C. VAGINAL EXAMINATION
Neither a vaginal examination nor a rectal examination should be performed until placenta previa has been excluded. Once this has been achieved, both a speculum and a manual vaginal examination should be performed to evaluate for the presence of either a nonobstetric etiology or labor. When other causes have been excluded, placental abruption (including marginal sinus bleed) becomes the assumed diagnosis.
D. ULTRASOUND EXAMINATION
The most accurate way to confirm a diagnosis of placenta previa is by ultrasound. A translabial study may better assess the placental location for a posterior placenta than a transabdominal scan. Transvaginal ultrasound is the most accurate means to evaluate for placenta previa. It has been demonstrated to be safe in experienced hands. Finally, the addition of color flow Doppler to real-time ultrasound increases the sensitivity. It has limited sensitivity in diagnosing a retroplacental clot (caused by abruption), even in experienced hands. However, ultrasound may be useful for diagnosis of a concealed hemorrhage when a combination of abnormal findings coexist sonographically.

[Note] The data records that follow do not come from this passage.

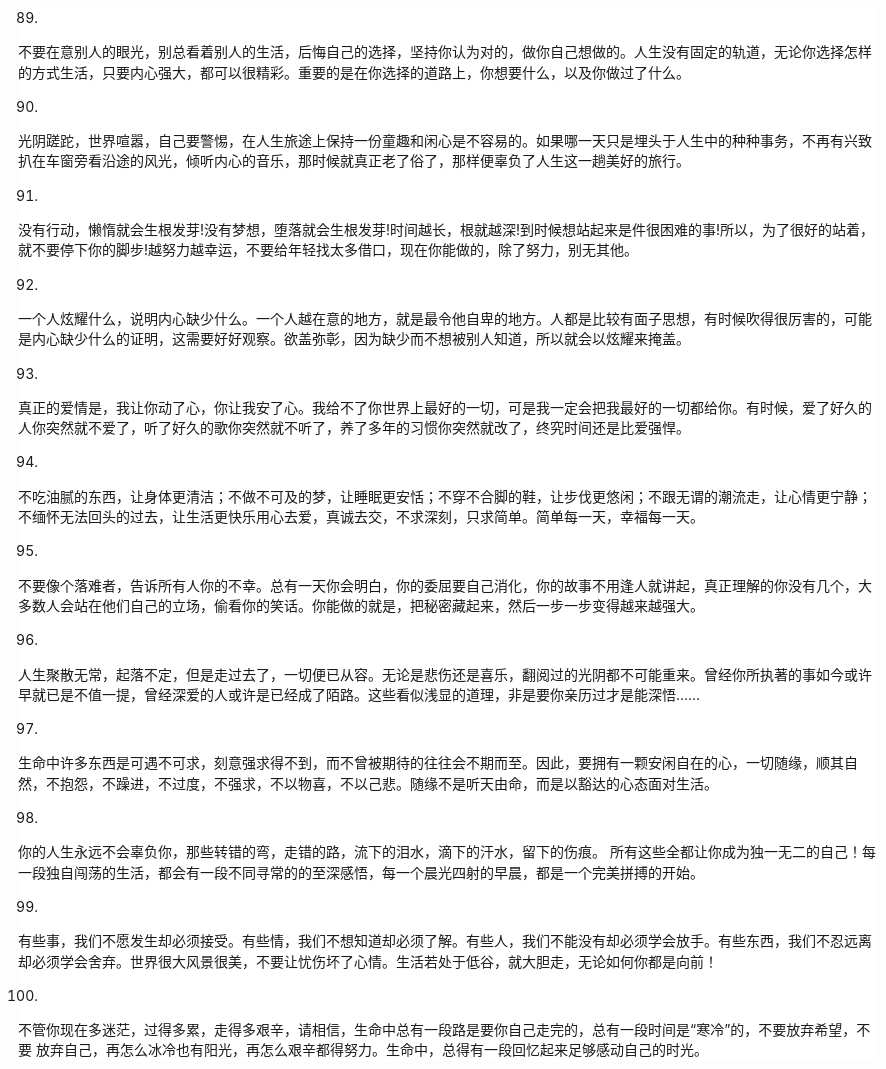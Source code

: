 89.

不要在意别人的眼光，别总看着别人的生活，后悔自己的选择，坚持你认为对的，做你自己想做的。人生没有固定的轨道，无论你选择怎样的方式生活，只要内心强大，都可以很精彩。重要的是在你选择的道路上，你想要什么，以及你做过了什么。

90.

光阴蹉跎，世界喧嚣，自己要警惕，在人生旅途上保持一份童趣和闲心是不容易的。如果哪一天只是埋头于人生中的种种事务，不再有兴致扒在车窗旁看沿途的风光，倾听内心的音乐，那时候就真正老了俗了，那样便辜负了人生这一趟美好的旅行。

91.

没有行动，懒惰就会生根发芽!没有梦想，堕落就会生根发芽!时间越长，根就越深!到时候想站起来是件很困难的事!所以，为了很好的站着，就不要停下你的脚步!越努力越幸运，不要给年轻找太多借口，现在你能做的，除了努力，别无其他。

92.

一个人炫耀什么，说明内心缺少什么。一个人越在意的地方，就是最令他自卑的地方。人都是比较有面子思想，有时候吹得很厉害的，可能是内心缺少什么的证明，这需要好好观察。欲盖弥彰，因为缺少而不想被别人知道，所以就会以炫耀来掩盖。

93.

真正的爱情是，我让你动了心，你让我安了心。我给不了你世界上最好的一切，可是我一定会把我最好的一切都给你。有时候，爱了好久的人你突然就不爱了，听了好久的歌你突然就不听了，养了多年的习惯你突然就改了，终究时间还是比爱强悍。

94.

不吃油腻的东西，让身体更清洁；不做不可及的梦，让睡眠更安恬；不穿不合脚的鞋，让步伐更悠闲；不跟无谓的潮流走，让心情更宁静；不缅怀无法回头的过去，让生活更快乐用心去爱，真诚去交，不求深刻，只求简单。简单每一天，幸福每一天。

95.

不要像个落难者，告诉所有人你的不幸。总有一天你会明白，你的委屈要自己消化，你的故事不用逢人就讲起，真正理解的你没有几个，大多数人会站在他们自己的立场，偷看你的笑话。你能做的就是，把秘密藏起来，然后一步一步变得越来越强大。

96.

人生聚散无常，起落不定，但是走过去了，一切便已从容。无论是悲伤还是喜乐，翻阅过的光阴都不可能重来。曾经你所执著的事如今或许早就已是不值一提，曾经深爱的人或许是已经成了陌路。这些看似浅显的道理，非是要你亲历过才是能深悟……

97.

生命中许多东西是可遇不可求，刻意强求得不到，而不曾被期待的往往会不期而至。因此，要拥有一颗安闲自在的心，一切随缘，顺其自然，不抱怨，不躁进，不过度，不强求，不以物喜，不以己悲。随缘不是听天由命，而是以豁达的心态面对生活。

98.

你的人生永远不会辜负你，那些转错的弯，走错的路，流下的泪水，滴下的汗水，留下的伤痕。 所有这些全都让你成为独一无二的自己！每一段独自闯荡的生活，都会有一段不同寻常的的至深感悟，每一个晨光四射的早晨，都是一个完美拼搏的开始。

99.

有些事，我们不愿发生却必须接受。有些情，我们不想知道却必须了解。有些人，我们不能没有却必须学会放手。有些东西，我们不忍远离却必须学会舍弃。世界很大风景很美，不要让忧伤坏了心情。生活若处于低谷，就大胆走，无论如何你都是向前！

100.

不管你现在多迷茫，过得多累，走得多艰辛，请相信，生命中总有一段路是要你自己走完的，总有一段时间是“寒冷”的，不要放弃希望，不要 放弃自己，再怎么冰冷也有阳光，再怎么艰辛都得努力。生命中，总得有一段回忆起来足够感动自己的时光。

Ultrasound evaluation should be performed in the labor and delivery suite if possible. Fetal heart rate monitoring should continue at regular intervals throughout the study. Assessment of amniotic fluid volume and confirmation of fetal age should be obtained at time of ultrasound. In addition, an amniocentesis for fetal lung maturity should be performed if indicated.
E. MANAGEMENT OF BLEEDING
At this point, findings regarding the status of the mother, fetus, and placenta and evaluation of labor should be combined to provide a diagnosis and to plan the course of management. The 3 general management options are immediate delivery, continued labor, or expectant management, depending on the diagnosis.
If the fetus is immature, the patient should be treated expectantly unless additional complications appear (eg, continuing bleeding, fetal distress, labor, or spontaneous rupture of the membranes). In about 90% of cases, third-trimester bleeding will subside within 24 hours. If placental studies signify a high placental implantation and bleeding stops, vaginal examination is indicated prior to discharge of the patient to exclude nonobstetric causes of bleeding.

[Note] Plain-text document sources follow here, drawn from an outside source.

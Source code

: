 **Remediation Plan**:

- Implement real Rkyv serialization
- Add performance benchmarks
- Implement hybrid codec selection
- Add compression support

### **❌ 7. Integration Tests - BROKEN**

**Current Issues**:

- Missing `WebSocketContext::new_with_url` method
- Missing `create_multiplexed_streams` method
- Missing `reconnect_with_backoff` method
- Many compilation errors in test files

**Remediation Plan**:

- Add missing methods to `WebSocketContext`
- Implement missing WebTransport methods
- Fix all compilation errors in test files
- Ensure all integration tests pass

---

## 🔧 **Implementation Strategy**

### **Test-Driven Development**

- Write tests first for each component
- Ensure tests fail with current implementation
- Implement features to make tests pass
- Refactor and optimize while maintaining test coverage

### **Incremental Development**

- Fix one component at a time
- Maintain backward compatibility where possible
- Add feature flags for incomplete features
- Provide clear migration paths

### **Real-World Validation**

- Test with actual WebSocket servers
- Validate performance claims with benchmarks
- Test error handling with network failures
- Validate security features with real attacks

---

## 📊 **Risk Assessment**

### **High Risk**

In the past, a ?double setup examination? was frequently employed for diagnosis of third-trimester bleeding. All preparations were made for cesarean section, except for administering the anesthetic. A careful vaginal examination with a speculum was then conducted. If the placenta was not visualized, it was thought that placenta previa could be ruled out. This proved to be a highly inaccurate, dangerous method of diagnosis as compared with ultrasonic localization of the placenta and cesarean delivery without vaginal examination for placenta previa. Therefore, the double setup examination has largely been abandoned.
Nonobstetric causes of bleeding in late pregnancy usually result only in spotting that does not increase with activity. There are no uterine contractions, and the definitive diagnosis is usually made by speculum examination, Papanicolaou smear, culture, or colposcopy. Only in advanced cancer is there a poor maternal prognosis. Vaginal lacerations and varices may require repair but have a good prognosis. Most infections causing bleeding clear readily when treated with appropriate agents. Benign neoplasias and eversions require simple treatment and have a good prognosis.